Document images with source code
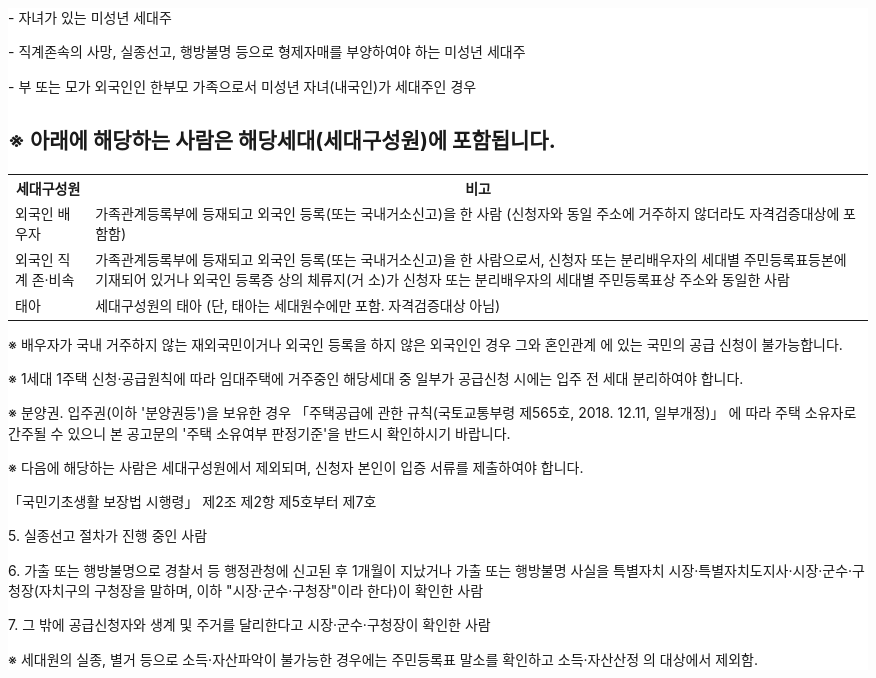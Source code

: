 \- 자녀가 있는 미성년 세대주

\- 직계존속의 사망, 실종선고, 행방불명 등으로 형제자매를 부양하여야 하는 미성년 세대주

\- 부 또는 모가 외국인인 한부모 가족으로서 미성년 자녀(내국인)가 세대주인 경우





## ※ 아래에 해당하는 사람은 해당세대(세대구성원)에 포함됩니다.


<table>
<tr>
<th>세대구성원</th>
<th>비고</th>
</tr>
<tr>
<td>외국인 배우자</td>
<td>가족관계등록부에 등재되고 외국인 등록(또는 국내거소신고)을 한 사람 (신청자와 동일 주소에 거주하지 않더라도 자격검증대상에 포함함)</td>
</tr>
<tr>
<td>외국인 직계 존·비속</td>
<td>가족관계등록부에 등재되고 외국인 등록(또는 국내거소신고)을 한 사람으로서, 신청자 또는 분리배우자의 세대별 주민등록표등본에 기재되어 있거나 외국인 등록증 상의 체류지(거 소)가 신청자 또는 분리배우자의 세대별 주민등록표상 주소와 동일한 사람</td>
</tr>
<tr>
<td>태아</td>
<td>세대구성원의 태아 (단, 태아는 세대원수에만 포함. 자격검증대상 아님)</td>
</tr>
</table>


※ 배우자가 국내 거주하지 않는 재외국민이거나 외국인 등록을 하지 않은 외국인인 경우 그와 혼인관계
에 있는 국민의 공급 신청이 불가능합니다.

※ 1세대 1주택 신청·공급원칙에 따라 임대주택에 거주중인 해당세대 중 일부가 공급신청 시에는 입주 전
세대 분리하여야 합니다.

※ 분양권. 입주권(이하 '분양권등')을 보유한 경우 「주택공급에 관한 규칙(국토교통부령 제565호, 2018.
12.11, 일부개정)」 에 따라 주택 소유자로 간주될 수 있으니 본 공고문의 '주택 소유여부 판정기준'을 반드시
확인하시기 바랍니다.

※ 다음에 해당하는 사람은 세대구성원에서 제외되며, 신청자 본인이 입증 서류를 제출하여야 합니다.

「국민기초생활 보장법 시행령」 제2조 제2항 제5호부터 제7호

5\. 실종선고 절차가 진행 중인 사람

6\. 가출 또는 행방불명으로 경찰서 등 행정관청에 신고된 후 1개월이 지났거나 가출 또는 행방불명 사실을 특별자치
시장·특별자치도지사·시장·군수·구청장(자치구의 구청장을 말하며, 이하 "시장·군수·구청장"이라 한다)이 확인한 사람

7\. 그 밖에 공급신청자와 생계 및 주거를 달리한다고 시장·군수·구청장이 확인한 사람

※ 세대원의 실종, 별거 등으로 소득·자산파악이 불가능한 경우에는 주민등록표 말소를 확인하고 소득·자산산정
의 대상에서 제외함.


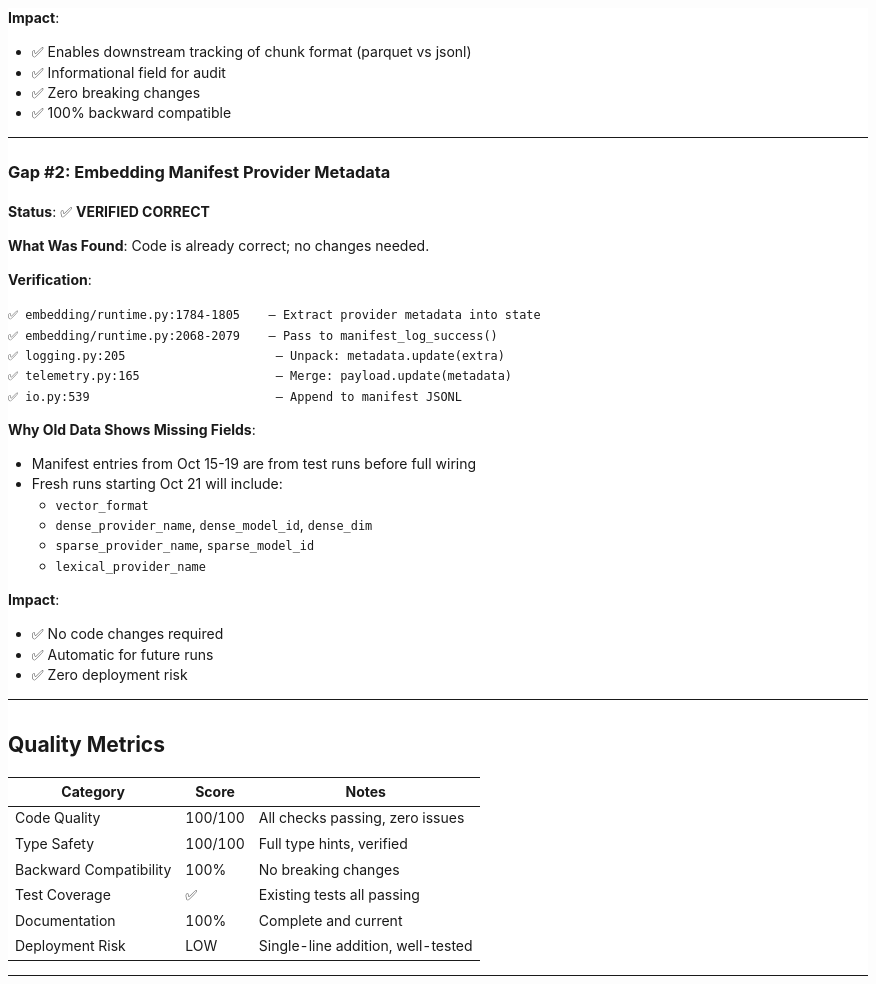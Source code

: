 **Impact**:
- ✅ Enables downstream tracking of chunk format (parquet vs jsonl)
- ✅ Informational field for audit
- ✅ Zero breaking changes
- ✅ 100% backward compatible

---

### Gap #2: Embedding Manifest Provider Metadata

**Status**: ✅ **VERIFIED CORRECT**

**What Was Found**: Code is already correct; no changes needed.

**Verification**:
```
✅ embedding/runtime.py:1784-1805    — Extract provider metadata into state
✅ embedding/runtime.py:2068-2079    — Pass to manifest_log_success()
✅ logging.py:205                     — Unpack: metadata.update(extra)
✅ telemetry.py:165                   — Merge: payload.update(metadata)
✅ io.py:539                          — Append to manifest JSONL
```

**Why Old Data Shows Missing Fields**:
- Manifest entries from Oct 15-19 are from test runs before full wiring
- Fresh runs starting Oct 21 will include:
  - `vector_format`
  - `dense_provider_name`, `dense_model_id`, `dense_dim`
  - `sparse_provider_name`, `sparse_model_id`
  - `lexical_provider_name`

**Impact**:
- ✅ No code changes required
- ✅ Automatic for future runs
- ✅ Zero deployment risk

---

## Quality Metrics

| Category | Score | Notes |
|----------|-------|-------|
| Code Quality | 100/100 | All checks passing, zero issues |
| Type Safety | 100/100 | Full type hints, verified |
| Backward Compatibility | 100% | No breaking changes |
| Test Coverage | ✅ | Existing tests all passing |
| Documentation | 100% | Complete and current |
| Deployment Risk | LOW | Single-line addition, well-tested |

---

=== About this task ===
Wherever the word "실종선고" appears in the data, return the whole line.

=== Exercise answer ===
\- 직계존속의 사망, 실종선고, 행방불명 등으로 형제자매를 부양하여야 하는 미성년 세대주
5\. 실종선고 절차가 진행 중인 사람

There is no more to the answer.